機械の設計において,その部品が荷重に耐えられるか,他の部品と予期しない干渉やすき間を生じないかを見積もることのできる材料力学は欠かすことのできない考え方です.一方,高機能化・高品質化が要求される機械に対して新素材や高機能性材料が生み出されていますが,設計に直結できる材料力学的情報や根拠の提供が追いつかず,実用化を躊躇することがあります.新素材や新加工方法によって生成された部材の強度・剛性の特性を実験的に明らかにし,一般化したいと考えています.
企業からのご依頼により,大型機器支持梁の最適設計のための強度解析,圧入棒部品の品質改善にかかわるねじり固定性の実験的評価,ゴム製クッション材と取付手法の耐荷重向上に関する実験的評価,電極材料探査にかかわる強度及び組織調査,プレス加工建材の軽量化設計にかかわる強度解析等を実施してきました.所有する力学試験機の引張圧縮機構とトルク付与(ねじり)機構を利用した小実験,FEMを利用した強度解析などで,各種機械・建材部品の強度や剛性にかかわる情報をご提供してきました.
金属ガラスという材料は非常に高い強度と低いばね定数をもつ特異的な合金です.温度環境と負荷によって耐荷重性や変形特性が大きく変化する特徴をもちます.一方でマグネシウム合金は非常に軽量で重量当たりの強度は鋼をはるかに超える特徴をもちます.こうした高機能性材料についてはパラメータの多さから従来の強度設計基準が通用しません.環境制御型複合負荷試験機による実証データをもとに,各種高機能性材料の強度基準を調査・一般化を進めたいと考えています.
三重県出身.1998~2003年日本板硝子株式会社・生産技術センター・情報電子開発部勤務.2007年3月博士号(工学)取得(三重大学大学院博士後期課程修了).2008年3月三重大学大学院工学研究科助教就任,2015年~同准教授.現在に至る.

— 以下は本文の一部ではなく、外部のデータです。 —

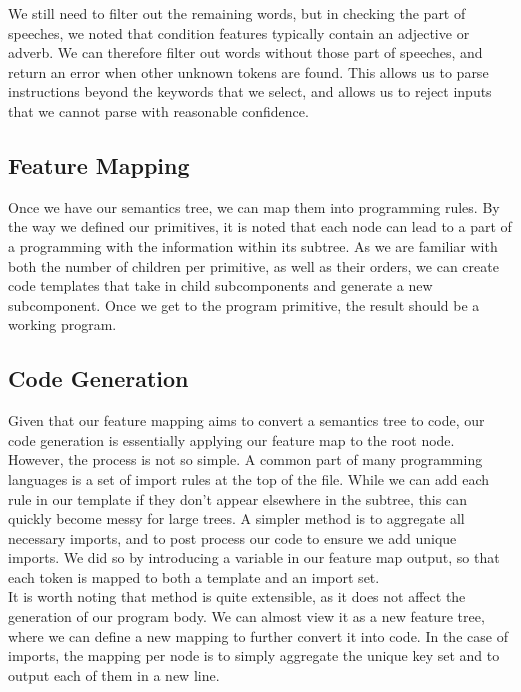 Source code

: \documentclass[11pt,letterpaper]{article}
\begin{document}
We still need to filter out the remaining words, but in checking the part of speeches, we noted that condition features typically contain an adjective or adverb.
We can therefore filter out words without those part of speeches, and return an error when other unknown tokens are found.
This allows us to parse instructions beyond the keywords that we select, and allows us to reject inputs that we cannot parse with reasonable confidence.

\subsection{Feature Mapping}

Once we have our semantics tree, we can map them into programming rules.
By the way we defined our primitives, it is noted that each node can lead to a part of a programming with the information within its subtree.
As we are familiar with both the number of children per primitive, as well as their orders, we can create code templates that take in child subcomponents and generate a new subcomponent.
Once we get to the program primitive, the result should be a working program.

\subsection{Code Generation}

Given that our feature mapping aims to convert a semantics tree to code, our code generation is essentially applying our feature map to the root node.
However, the process is not so simple.
A common part of many programming languages is a set of import rules at the top of the file.
While we can add each rule in our template if they don't appear elsewhere in the subtree, this can quickly become messy for large trees.
A simpler method is to aggregate all necessary imports, and to post process our code to ensure we add unique imports.
We did so by introducing a variable in our feature map output, so that each token is mapped to both a template and an import set.\\

It is worth noting that method is quite extensible, as it does not affect the generation of our program body.
We can almost view it as a new feature tree, where we can define a new mapping to further convert it into code.
In the case of imports, the mapping per node is to simply aggregate the unique key set and to output each of them in a new line.
\end{document}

1998~2003年の一般企業での生産技術および加工技術開発業務において加工機器設計・技術開発および研究に携わりました.営利目的における設計業務や加工に関するご要望は,経験による同様の立場と現職における客観的な視点から俯瞰的にご対応したいと考えております.また,実験的手法については一般企業で実務経験のある品質工学・実験計画法(タグチメソッド)の手法をご提案し,効率的な開発等の方針をご提案したいと考えております.